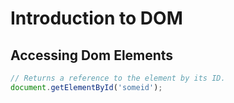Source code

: # Introduction to DOM

## Accessing Dom Elements
```js
// Returns a reference to the element by its ID.
document.getElementById('someid');
```
#
```js

```
#
```js

```
#
```js

```
#
```js

```
#
```js

```
#
```js

```
#
```js

```
#
```js

```
#
```js

```
#
```js

```
#
```js

```

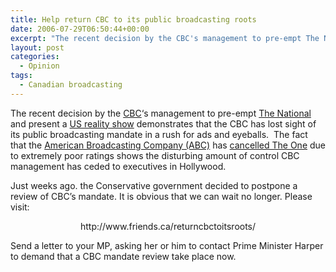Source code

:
 ```yaml
---
title: Help return CBC to its public broadcasting roots
date: 2006-07-29T06:50:44+00:00
excerpt: "The recent decision by the CBC's management to pre-empt The National and present a US reality show demonstrates that"
layout: post
categories:
  - Opinion
tags:
  - Canadian broadcasting
---
```

The recent decision by the [CBC](http://www.cbc.ca/)&#8216;s management to pre-empt [The National](http://www.cbc.ca/programguide/program/the_national) and present a [US reality show](http://www.tv.com/shows/the-one-making-a-music-star/) demonstrates that the CBC has lost sight of its public broadcasting mandate in a rush for ads and eyeballs.  The fact that the [American Broadcasting Company (ABC)](http://abc.go.com/) has [cancelled The One](http://www.cbc.ca/news/story/2006/07/28/the-one-cancelled.html) due to extremely poor ratings shows the disturbing amount of control CBC management has ceded to executives in Hollywood.

Just weeks ago. the Conservative government decided to postpone a review of CBC&#8217;s mandate. It is obvious that we can wait no longer. Please visit:

<p style="text-align: center;">
  http://www.friends.ca/returncbctoitsroots/
</p>

Send a letter to your MP, asking her or him to contact Prime Minister Harper to demand that a CBC mandate review take place now.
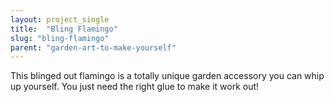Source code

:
 ```yaml
---
layout: project_single
title:  "Bling Flamingo"
slug: "bling-flamingo"
parent: "garden-art-to-make-yourself"
---
```

This blinged out flamingo is a totally unique garden accessory you can whip up yourself. You just need the right glue to make it work out!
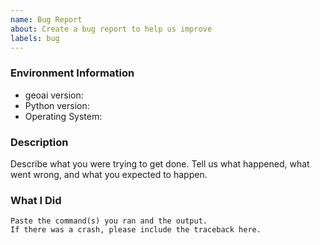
 ```yaml
---
name: Bug Report
about: Create a bug report to help us improve
labels: bug
---
```


<!-- Please search existing issues to avoid creating duplicates. -->

### Environment Information

-   geoai version:
-   Python version:
-   Operating System:

### Description

Describe what you were trying to get done.
Tell us what happened, what went wrong, and what you expected to happen.

### What I Did

```
Paste the command(s) you ran and the output.
If there was a crash, please include the traceback here.
```

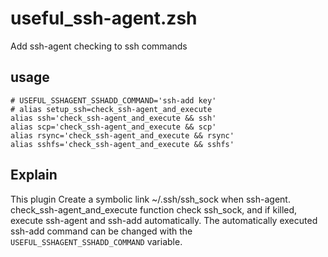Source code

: # useful_ssh-agent.zsh
Add ssh-agent checking to ssh commands

## usage

```
# USEFUL_SSHAGENT_SSHADD_COMMAND='ssh-add key'
# alias setup_ssh=check_ssh-agent_and_execute
alias ssh='check_ssh-agent_and_execute && ssh'
alias scp='check_ssh-agent_and_execute && scp'
alias rsync='check_ssh-agent_and_execute && rsync'
alias sshfs='check_ssh-agent_and_execute && sshfs'
```

## Explain

This plugin Create a symbolic link ~/.ssh/ssh_sock when ssh-agent.
check_ssh-agent_and_execute function check ssh_sock, and if killed, execute ssh-agent and ssh-add automatically.
The automatically executed ssh-add command can be changed with the `USEFUL_SSHAGENT_SSHADD_COMMAND` variable.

━━━━━━━━━━━━━━━━━━━━

_Task instructions_
Among the records above, find the lines that contain "public" and copy every one.

_The completed task_
title: Help return CBC to its public broadcasting roots
The recent decision by the [CBC](http://www.cbc.ca/)&#8216;s management to pre-empt [The National](http://www.cbc.ca/programguide/program/the_national) and present a [US reality show](http://www.tv.com/shows/the-one-making-a-music-star/) demonstrates that the CBC has lost sight of its public broadcasting mandate in a rush for ads and eyeballs.  The fact that the [American Broadcasting Company (ABC)](http://abc.go.com/) has [cancelled The One](http://www.cbc.ca/news/story/2006/07/28/the-one-cancelled.html) due to extremely poor ratings shows the disturbing amount of control CBC management has ceded to executives in Hollywood.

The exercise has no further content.